Page added on March 15, 2009
Malaysia must force major oil firms to produce biofuel if the once-vaunted biodiesel industry is to have any future, industry experts told a conference Thursday.
When crude oil prices rocketed last year, Malaysia and Indonesia, which produce most of the world’s palm oil, heavily promoted their version of biofuel — a mixture of diesel with five percent processed palm oil.
But the industry’s fortunes waned when the price of crude oil tumbled, triggering a crash in the palm oil price which made supply uncertain and jeopardised the long-term contracts needed to develop the biofuel industry.
Malaysia already requires government diesel vehicles to use biofuel, with privately owned diesel vehicles compelled to make the shift by next February.
But M.R. Chandran, an adviser to the Roundtable on Sustainable Palm Oil, told an industry conference this week that the measures did not go far enough.
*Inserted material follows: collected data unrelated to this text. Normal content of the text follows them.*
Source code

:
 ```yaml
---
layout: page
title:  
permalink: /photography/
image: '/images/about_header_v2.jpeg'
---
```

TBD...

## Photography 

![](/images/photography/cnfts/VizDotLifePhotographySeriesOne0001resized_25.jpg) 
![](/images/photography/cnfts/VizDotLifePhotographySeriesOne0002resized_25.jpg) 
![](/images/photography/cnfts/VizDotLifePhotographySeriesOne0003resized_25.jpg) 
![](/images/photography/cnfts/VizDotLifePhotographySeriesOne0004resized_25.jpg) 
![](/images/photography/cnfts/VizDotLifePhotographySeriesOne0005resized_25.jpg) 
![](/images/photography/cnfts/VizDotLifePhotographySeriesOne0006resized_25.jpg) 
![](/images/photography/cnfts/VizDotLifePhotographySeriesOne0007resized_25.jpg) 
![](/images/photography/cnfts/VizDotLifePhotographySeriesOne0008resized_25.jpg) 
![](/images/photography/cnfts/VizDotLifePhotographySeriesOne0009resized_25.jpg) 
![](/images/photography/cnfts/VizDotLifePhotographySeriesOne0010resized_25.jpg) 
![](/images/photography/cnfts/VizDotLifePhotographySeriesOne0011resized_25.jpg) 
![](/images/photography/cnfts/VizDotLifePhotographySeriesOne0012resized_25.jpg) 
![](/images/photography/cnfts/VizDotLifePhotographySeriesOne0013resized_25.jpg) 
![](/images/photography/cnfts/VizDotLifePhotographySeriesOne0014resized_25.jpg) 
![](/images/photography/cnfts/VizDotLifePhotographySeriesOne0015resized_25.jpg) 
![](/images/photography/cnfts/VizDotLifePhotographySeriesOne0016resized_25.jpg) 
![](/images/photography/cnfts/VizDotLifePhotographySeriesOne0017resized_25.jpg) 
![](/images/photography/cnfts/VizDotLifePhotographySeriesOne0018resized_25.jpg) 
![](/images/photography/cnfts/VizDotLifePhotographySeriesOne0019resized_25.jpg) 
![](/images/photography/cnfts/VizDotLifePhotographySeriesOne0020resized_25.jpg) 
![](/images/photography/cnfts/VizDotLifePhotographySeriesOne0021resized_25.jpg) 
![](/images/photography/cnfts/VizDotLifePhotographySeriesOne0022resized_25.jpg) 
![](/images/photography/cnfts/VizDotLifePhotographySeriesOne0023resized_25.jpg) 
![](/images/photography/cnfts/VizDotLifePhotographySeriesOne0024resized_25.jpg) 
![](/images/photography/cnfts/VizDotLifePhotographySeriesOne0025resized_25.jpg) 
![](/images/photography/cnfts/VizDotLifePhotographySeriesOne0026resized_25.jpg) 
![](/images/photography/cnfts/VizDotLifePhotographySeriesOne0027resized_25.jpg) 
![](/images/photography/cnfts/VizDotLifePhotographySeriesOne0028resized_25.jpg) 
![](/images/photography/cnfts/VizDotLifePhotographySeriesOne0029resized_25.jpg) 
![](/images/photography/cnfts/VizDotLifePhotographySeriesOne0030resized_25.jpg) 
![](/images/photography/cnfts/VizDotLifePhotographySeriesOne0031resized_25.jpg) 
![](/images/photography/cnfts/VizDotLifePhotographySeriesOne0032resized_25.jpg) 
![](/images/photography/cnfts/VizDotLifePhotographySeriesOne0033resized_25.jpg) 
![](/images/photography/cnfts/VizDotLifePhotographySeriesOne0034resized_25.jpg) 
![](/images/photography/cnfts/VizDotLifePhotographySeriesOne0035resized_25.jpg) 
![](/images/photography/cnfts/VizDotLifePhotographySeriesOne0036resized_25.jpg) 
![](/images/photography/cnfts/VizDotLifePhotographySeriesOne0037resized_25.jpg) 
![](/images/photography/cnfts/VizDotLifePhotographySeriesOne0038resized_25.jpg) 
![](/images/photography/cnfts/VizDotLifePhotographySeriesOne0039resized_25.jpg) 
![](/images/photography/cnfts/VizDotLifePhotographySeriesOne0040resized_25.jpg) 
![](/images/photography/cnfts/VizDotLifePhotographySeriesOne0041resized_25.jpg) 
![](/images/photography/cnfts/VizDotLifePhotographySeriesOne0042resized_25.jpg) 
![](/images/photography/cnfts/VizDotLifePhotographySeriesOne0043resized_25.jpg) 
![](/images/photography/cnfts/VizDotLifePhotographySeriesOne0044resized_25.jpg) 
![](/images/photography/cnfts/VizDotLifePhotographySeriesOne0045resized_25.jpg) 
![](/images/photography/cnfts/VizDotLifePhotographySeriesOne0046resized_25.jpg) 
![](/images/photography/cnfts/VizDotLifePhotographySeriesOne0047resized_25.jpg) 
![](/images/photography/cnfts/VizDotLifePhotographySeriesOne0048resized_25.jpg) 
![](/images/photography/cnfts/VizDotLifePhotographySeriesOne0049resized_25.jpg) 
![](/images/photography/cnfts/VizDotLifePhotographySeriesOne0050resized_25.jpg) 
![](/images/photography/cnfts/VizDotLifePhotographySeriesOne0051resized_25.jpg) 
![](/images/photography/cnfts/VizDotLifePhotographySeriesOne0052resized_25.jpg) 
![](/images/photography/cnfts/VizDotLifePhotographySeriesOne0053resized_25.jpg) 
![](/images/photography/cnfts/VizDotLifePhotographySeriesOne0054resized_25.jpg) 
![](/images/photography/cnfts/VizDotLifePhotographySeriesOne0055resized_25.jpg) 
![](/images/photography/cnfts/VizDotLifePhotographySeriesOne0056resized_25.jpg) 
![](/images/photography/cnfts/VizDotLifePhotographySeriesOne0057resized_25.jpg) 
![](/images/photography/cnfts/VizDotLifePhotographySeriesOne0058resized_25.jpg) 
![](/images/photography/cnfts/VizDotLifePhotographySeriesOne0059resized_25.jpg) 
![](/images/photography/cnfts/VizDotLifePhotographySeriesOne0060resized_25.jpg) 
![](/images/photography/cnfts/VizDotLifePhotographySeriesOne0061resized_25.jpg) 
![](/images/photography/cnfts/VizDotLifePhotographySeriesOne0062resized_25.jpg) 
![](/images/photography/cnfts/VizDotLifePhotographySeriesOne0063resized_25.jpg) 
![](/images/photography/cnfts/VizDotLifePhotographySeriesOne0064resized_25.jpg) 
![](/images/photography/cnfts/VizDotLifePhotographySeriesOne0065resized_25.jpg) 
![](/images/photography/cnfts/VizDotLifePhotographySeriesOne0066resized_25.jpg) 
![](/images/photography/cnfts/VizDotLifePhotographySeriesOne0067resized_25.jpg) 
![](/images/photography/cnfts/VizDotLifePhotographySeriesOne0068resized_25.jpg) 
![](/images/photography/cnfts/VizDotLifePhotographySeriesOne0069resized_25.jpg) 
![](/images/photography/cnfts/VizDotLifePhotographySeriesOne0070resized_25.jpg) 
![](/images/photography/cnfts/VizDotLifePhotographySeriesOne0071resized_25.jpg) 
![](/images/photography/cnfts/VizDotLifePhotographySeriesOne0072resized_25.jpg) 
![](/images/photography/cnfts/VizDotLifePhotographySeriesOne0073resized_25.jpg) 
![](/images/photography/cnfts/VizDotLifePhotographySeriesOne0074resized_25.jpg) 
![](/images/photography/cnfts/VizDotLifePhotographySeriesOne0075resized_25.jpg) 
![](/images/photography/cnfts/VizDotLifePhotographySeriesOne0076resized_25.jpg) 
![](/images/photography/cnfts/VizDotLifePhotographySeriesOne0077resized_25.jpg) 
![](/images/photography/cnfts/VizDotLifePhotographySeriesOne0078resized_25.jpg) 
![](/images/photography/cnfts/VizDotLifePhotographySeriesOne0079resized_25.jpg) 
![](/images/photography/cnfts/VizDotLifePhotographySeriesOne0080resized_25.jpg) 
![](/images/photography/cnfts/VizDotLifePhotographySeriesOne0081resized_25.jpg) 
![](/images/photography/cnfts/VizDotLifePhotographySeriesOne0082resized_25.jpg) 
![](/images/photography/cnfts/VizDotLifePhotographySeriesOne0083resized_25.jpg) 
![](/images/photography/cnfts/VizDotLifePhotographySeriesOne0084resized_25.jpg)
“The government has to get their own national corporations like Petronas and other oil companies here like Shell and Esso mandated and say, ‘look chaps, here is the 5.0 percent blend and you have to do it and that is it and get it done,’” he said.
“That’s the only way to save the biofuel industry here.”
However, Plantations Minister Peter Chin told the conference that while Malaysia was unable to roll out its ambitious biodiesel programme because of logistical problems, oil companies were not ready to act, either.